WHAT IS REQUIRED:
For each line of the data below that contains "conhecimento", return that line.

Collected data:
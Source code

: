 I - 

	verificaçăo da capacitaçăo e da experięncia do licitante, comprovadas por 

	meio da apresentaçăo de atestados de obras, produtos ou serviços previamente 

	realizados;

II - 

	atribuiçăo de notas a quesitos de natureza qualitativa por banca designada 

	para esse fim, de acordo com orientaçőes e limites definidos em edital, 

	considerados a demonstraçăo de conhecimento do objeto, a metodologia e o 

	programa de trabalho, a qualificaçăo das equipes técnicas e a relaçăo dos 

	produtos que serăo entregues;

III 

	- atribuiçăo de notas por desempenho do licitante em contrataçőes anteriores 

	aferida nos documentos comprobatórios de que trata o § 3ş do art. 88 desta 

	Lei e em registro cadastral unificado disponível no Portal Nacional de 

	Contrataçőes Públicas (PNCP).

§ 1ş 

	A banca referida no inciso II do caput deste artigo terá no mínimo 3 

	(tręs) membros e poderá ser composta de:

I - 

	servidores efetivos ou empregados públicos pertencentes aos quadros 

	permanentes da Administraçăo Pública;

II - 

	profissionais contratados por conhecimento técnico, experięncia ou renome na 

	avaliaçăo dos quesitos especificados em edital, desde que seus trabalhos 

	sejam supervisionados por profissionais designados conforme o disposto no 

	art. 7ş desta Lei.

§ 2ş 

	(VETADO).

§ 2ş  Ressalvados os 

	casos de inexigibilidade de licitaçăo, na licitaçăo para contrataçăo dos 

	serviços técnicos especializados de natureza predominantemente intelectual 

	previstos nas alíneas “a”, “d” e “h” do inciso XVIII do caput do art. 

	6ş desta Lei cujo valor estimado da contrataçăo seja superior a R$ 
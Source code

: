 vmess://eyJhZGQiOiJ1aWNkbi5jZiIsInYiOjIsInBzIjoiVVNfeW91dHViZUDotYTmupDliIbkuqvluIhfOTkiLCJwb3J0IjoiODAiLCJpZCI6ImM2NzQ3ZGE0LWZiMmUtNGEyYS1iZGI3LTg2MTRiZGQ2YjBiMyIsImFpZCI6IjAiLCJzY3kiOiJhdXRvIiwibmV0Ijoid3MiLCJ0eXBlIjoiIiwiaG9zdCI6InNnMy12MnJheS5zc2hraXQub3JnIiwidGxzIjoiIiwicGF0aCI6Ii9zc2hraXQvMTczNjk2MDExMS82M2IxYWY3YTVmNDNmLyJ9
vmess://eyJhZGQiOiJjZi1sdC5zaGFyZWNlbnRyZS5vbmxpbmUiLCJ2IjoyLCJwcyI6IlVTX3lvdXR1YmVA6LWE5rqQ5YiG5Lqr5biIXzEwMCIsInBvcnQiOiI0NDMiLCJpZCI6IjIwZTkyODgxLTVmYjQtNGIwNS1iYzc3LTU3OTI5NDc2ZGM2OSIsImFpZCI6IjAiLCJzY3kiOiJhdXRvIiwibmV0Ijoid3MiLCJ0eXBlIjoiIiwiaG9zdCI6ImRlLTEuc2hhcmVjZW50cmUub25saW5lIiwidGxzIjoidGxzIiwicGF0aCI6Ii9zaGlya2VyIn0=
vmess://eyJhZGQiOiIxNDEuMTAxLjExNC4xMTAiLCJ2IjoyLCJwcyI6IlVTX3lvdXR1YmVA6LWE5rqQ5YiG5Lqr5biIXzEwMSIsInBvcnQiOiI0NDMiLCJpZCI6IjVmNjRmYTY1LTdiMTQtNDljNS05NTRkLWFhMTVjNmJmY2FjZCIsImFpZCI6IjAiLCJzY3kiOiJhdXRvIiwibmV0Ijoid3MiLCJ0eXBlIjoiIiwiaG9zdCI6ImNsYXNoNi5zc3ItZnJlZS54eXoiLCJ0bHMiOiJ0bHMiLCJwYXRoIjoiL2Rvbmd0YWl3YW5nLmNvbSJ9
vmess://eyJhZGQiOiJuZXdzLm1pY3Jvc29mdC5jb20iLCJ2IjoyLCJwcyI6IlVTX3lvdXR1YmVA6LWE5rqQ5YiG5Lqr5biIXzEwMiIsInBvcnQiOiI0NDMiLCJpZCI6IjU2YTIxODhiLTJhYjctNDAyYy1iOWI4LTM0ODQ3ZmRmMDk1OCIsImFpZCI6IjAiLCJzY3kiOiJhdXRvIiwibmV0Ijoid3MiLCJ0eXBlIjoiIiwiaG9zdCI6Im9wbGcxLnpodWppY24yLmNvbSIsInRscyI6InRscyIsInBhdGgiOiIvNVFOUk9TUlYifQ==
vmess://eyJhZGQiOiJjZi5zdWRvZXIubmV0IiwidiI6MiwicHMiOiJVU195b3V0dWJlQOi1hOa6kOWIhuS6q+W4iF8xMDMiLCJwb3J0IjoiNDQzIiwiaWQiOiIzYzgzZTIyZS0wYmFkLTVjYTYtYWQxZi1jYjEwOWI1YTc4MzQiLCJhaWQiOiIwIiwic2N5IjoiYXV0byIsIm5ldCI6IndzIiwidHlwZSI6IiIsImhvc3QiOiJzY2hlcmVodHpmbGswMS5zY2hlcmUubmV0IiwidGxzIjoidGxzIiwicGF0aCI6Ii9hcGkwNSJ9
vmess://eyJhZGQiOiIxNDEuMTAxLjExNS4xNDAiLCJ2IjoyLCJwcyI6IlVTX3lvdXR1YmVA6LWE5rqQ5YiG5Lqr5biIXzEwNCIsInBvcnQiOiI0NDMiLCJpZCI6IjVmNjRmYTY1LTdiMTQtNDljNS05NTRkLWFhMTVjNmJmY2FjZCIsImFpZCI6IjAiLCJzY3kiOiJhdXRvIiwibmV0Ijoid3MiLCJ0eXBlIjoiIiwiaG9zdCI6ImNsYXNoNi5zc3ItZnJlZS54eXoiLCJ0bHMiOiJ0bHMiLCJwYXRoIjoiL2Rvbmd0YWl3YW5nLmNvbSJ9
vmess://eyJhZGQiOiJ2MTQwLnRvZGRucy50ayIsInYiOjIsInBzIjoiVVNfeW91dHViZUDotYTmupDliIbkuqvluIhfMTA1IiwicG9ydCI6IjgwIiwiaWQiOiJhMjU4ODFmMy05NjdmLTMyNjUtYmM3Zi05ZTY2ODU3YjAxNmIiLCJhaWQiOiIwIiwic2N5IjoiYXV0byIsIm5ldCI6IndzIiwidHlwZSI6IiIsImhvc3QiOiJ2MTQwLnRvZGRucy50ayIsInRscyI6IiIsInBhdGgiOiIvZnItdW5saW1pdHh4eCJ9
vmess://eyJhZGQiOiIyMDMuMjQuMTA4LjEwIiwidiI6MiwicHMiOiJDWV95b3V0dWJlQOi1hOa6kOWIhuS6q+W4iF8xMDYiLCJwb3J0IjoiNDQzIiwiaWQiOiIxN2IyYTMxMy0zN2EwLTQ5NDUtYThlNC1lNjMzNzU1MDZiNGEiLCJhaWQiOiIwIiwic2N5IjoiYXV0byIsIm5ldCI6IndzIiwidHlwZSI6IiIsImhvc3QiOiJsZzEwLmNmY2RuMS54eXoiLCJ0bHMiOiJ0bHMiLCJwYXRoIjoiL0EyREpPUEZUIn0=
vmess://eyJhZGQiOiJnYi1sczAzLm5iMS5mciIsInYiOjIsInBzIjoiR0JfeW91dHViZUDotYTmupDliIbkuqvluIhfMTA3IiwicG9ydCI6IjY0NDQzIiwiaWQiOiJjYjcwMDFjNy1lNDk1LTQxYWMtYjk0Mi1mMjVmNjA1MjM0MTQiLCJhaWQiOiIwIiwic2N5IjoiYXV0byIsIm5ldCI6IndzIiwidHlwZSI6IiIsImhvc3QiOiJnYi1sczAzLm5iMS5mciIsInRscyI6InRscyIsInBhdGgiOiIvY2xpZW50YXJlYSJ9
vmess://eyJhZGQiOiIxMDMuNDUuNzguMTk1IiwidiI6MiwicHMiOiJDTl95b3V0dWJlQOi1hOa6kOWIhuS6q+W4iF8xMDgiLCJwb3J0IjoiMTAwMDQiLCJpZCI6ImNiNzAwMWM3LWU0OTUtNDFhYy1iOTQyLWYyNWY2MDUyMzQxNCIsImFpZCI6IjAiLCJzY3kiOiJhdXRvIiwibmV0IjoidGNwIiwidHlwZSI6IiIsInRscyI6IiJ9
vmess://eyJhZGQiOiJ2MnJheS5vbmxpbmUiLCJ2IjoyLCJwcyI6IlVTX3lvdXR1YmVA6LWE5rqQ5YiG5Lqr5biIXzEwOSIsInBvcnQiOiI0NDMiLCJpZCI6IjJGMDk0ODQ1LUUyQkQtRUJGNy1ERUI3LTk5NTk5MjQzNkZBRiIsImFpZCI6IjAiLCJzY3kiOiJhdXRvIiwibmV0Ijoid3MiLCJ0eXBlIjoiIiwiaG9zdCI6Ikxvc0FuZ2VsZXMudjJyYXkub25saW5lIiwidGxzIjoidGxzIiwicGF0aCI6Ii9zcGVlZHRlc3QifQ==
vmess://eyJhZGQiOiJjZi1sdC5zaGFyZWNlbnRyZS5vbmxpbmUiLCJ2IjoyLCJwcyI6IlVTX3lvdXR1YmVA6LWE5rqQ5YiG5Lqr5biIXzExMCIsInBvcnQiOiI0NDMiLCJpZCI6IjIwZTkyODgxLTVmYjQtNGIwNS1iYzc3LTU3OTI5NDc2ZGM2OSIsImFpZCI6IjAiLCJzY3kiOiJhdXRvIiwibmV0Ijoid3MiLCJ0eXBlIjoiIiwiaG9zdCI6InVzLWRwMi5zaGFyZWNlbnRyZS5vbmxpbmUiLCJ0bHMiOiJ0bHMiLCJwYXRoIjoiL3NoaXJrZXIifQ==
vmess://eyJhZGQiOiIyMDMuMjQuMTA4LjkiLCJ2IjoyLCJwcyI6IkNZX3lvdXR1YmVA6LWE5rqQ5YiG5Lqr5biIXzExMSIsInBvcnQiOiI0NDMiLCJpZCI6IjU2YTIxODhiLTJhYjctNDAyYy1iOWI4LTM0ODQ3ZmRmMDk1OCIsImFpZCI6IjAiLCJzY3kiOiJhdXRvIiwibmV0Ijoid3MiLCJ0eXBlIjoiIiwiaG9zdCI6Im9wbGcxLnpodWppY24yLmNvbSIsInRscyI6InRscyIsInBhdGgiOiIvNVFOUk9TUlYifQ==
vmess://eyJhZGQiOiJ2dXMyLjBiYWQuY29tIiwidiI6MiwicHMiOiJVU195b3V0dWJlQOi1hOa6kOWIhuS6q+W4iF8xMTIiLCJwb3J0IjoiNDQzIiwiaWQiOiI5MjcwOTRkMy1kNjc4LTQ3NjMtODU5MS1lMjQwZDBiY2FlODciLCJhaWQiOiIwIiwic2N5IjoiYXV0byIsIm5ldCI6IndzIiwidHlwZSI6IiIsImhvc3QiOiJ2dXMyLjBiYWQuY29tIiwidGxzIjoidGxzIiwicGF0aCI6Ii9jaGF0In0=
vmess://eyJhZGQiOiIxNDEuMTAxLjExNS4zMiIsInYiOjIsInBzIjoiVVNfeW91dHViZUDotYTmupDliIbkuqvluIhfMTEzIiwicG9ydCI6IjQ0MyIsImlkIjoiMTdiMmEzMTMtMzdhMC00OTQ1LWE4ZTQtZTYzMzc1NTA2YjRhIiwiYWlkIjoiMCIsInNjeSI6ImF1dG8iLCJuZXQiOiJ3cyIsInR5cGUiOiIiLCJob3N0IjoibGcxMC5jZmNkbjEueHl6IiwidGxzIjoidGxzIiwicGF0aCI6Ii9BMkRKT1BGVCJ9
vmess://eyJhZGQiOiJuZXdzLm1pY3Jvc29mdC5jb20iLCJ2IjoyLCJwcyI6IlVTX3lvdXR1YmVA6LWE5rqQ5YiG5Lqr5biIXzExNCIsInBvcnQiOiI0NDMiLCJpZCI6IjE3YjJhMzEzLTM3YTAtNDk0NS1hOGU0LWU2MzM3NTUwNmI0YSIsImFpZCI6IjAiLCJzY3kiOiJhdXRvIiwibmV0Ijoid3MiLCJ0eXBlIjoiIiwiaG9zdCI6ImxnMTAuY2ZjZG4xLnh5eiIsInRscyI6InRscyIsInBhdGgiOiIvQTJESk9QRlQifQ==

WORKED SOLUTION:
	considerados a demonstraçăo de conhecimento do objeto, a metodologia e o 
	profissionais contratados por conhecimento técnico, experięncia ou renome na 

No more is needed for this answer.